In 1988, however, Paulson returned to explore grappling when he started Brazilian Jiu-Jitsu under Rorion, Royce and Rickson Gracie in his garage. Upon returning to Inosanto's academy, he met Yorinaga Nakamura, who taught him Shoot Wrestling. Paulson also trained extensively in Catch Wrestling under Billy Robinson. Paulson got hooked with the style, and through Nakamura he got in touch with Satoru Sayama in order to fight in Shooto. In 1993, Erik had his first fight there, submitting Kazuhiro Kusayanagi. He also asked to compete in Ultimate Fighting Championship, but the Gracies refused as Royce was already going to compete there, so Paulson ended up cornering him instead.
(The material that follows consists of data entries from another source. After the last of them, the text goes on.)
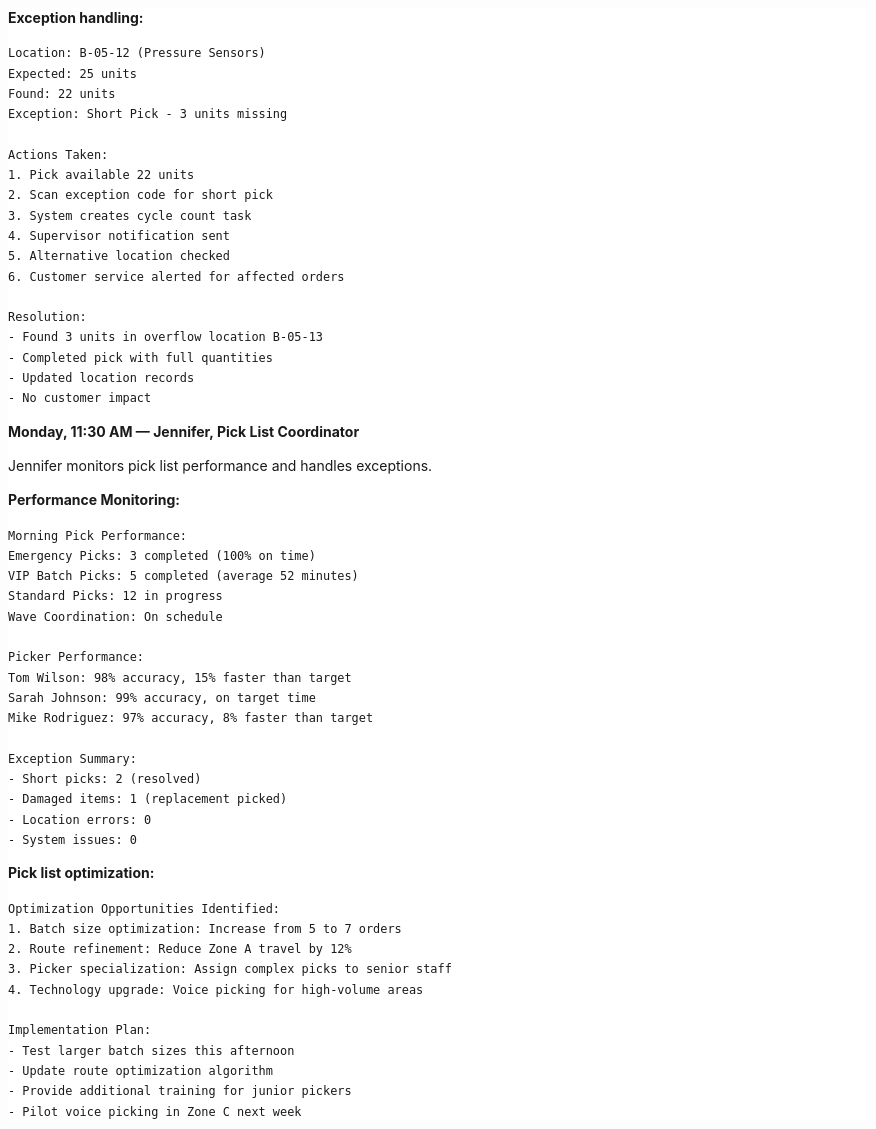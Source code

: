 **Exception handling:**
```
Location: B-05-12 (Pressure Sensors)
Expected: 25 units
Found: 22 units
Exception: Short Pick - 3 units missing

Actions Taken:
1. Pick available 22 units
2. Scan exception code for short pick
3. System creates cycle count task
4. Supervisor notification sent
5. Alternative location checked
6. Customer service alerted for affected orders

Resolution:
- Found 3 units in overflow location B-05-13
- Completed pick with full quantities
- Updated location records
- No customer impact
```

**Monday, 11:30 AM — Jennifer, Pick List Coordinator**

Jennifer monitors pick list performance and handles exceptions.

**Performance Monitoring:**
```
Morning Pick Performance:
Emergency Picks: 3 completed (100% on time)
VIP Batch Picks: 5 completed (average 52 minutes)
Standard Picks: 12 in progress
Wave Coordination: On schedule

Picker Performance:
Tom Wilson: 98% accuracy, 15% faster than target
Sarah Johnson: 99% accuracy, on target time
Mike Rodriguez: 97% accuracy, 8% faster than target

Exception Summary:
- Short picks: 2 (resolved)
- Damaged items: 1 (replacement picked)
- Location errors: 0
- System issues: 0
```

**Pick list optimization:**
```
Optimization Opportunities Identified:
1. Batch size optimization: Increase from 5 to 7 orders
2. Route refinement: Reduce Zone A travel by 12%
3. Picker specialization: Assign complex picks to senior staff
4. Technology upgrade: Voice picking for high-volume areas

Implementation Plan:
- Test larger batch sizes this afternoon
- Update route optimization algorithm
- Provide additional training for junior pickers
- Pilot voice picking in Zone C next week
```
Later, in 1995, Paulson took part in an MMA tournament similar to UFC, World Combat Championships, which divided its participants in "strikers" and "grapplers" in order to pit them against each other in the finals. Again, a Gracie participated in the event, Renzo, but this time Paulson got the green light to take part in the tournament. Unfortunately, Paulson was put into the striker block, in which rules prohibited submission finishes, and it took away Erik's best field. Moreover, his long hair played against him, as he couldn't cut it due to his role as a film stuntman. His first match, against Muay Thai exponent Sean McCully, evidenced both disadvantages, with Paulson having to endure hair pulling and a significant punishment in order to finish him by ground and pound. At the second round, he faced Kickboxing champion James Warring, heavier and better rested, and this time Paulson's hair weakness took dramatic proportions; Warring grabbed the cage in order to avoid being taken down and literally dragged Paulson around the cage by the hair, making his corner throw the towel. After returning to the Gracie academy, Rickson expelled him without explanation and forbade him to train Brazilian Jiu-Jitsu again, but Paulson simply moved to train it with the Machado brothers.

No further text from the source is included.